• **Work order**:
Of the lines below, copy those that hold the word "cool".

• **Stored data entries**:
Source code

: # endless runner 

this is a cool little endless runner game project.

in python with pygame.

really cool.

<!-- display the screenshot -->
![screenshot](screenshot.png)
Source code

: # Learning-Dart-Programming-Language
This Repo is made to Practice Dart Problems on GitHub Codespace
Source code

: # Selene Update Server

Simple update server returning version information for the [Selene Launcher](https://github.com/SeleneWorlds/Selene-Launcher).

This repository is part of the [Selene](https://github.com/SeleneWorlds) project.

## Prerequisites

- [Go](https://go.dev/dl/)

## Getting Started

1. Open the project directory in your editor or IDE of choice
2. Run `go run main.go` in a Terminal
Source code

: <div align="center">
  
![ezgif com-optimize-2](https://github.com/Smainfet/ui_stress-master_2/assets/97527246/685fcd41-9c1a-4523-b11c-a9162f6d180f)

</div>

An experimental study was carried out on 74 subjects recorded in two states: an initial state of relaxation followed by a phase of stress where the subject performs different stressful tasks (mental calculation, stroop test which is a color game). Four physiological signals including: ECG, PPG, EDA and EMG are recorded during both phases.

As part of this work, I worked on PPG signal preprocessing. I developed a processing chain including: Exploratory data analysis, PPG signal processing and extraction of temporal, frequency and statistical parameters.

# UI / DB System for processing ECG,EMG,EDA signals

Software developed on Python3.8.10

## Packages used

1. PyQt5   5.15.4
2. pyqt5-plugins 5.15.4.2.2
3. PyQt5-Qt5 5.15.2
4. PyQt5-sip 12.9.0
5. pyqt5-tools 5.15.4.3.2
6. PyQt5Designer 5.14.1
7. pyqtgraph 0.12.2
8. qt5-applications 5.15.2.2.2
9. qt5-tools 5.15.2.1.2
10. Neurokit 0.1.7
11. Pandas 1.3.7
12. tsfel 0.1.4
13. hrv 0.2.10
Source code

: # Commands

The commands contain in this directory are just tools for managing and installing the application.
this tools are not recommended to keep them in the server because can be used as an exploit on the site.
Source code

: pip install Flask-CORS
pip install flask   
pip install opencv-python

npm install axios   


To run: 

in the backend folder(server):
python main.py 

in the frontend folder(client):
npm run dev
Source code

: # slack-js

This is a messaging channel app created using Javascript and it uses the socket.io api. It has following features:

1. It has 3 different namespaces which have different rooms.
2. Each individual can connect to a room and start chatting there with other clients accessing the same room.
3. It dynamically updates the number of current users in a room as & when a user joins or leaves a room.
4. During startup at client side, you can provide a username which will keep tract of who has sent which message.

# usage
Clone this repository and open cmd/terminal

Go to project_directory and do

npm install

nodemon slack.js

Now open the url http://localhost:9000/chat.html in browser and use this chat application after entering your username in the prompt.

• **Result for this task**:
this is a cool little endless runner game project.
really cool.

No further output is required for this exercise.